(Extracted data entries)
= Beginning of Section =

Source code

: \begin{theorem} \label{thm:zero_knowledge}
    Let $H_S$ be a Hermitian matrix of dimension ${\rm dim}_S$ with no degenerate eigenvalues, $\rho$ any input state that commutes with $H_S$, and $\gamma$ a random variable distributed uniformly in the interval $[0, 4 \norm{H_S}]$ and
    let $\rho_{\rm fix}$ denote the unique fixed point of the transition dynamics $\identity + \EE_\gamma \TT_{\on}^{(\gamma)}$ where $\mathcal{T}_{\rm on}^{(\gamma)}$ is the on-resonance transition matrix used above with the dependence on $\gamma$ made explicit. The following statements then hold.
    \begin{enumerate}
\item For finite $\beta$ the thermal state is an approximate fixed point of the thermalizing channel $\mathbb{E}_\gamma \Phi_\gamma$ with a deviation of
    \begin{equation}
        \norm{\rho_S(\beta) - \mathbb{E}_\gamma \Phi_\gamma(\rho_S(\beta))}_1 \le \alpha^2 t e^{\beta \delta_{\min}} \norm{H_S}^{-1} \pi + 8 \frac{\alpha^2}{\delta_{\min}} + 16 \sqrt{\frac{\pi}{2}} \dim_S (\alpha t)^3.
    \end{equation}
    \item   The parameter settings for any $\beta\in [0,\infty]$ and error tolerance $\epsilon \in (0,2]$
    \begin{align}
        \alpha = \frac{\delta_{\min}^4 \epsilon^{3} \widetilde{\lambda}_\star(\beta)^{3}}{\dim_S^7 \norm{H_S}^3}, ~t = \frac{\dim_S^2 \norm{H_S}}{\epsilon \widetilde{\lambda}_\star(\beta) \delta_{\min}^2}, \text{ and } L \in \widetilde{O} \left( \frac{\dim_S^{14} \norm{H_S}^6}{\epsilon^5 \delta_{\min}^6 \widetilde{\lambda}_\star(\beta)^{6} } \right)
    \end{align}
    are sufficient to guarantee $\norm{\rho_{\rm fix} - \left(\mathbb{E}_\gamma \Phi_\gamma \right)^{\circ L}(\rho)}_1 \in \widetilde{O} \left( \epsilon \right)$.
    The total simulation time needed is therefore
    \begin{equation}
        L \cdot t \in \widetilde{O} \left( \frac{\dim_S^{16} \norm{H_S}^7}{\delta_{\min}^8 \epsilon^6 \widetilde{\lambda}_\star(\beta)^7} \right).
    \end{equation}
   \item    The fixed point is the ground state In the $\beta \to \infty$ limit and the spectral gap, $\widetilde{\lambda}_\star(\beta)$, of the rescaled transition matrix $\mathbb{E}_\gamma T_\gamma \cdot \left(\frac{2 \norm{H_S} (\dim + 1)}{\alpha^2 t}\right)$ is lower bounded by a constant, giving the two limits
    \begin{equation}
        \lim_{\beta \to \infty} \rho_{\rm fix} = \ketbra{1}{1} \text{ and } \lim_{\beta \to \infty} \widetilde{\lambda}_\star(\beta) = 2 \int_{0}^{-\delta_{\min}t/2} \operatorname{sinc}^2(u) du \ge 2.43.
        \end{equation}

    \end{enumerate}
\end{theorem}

= End of Section =

- _WHAT YOU WILL DO_: Take every line from the data that contains the word "theorem".

- _OUTPUT OF THE TASK_:
: \begin{theorem} \label{thm:zero_knowledge}
\end{theorem}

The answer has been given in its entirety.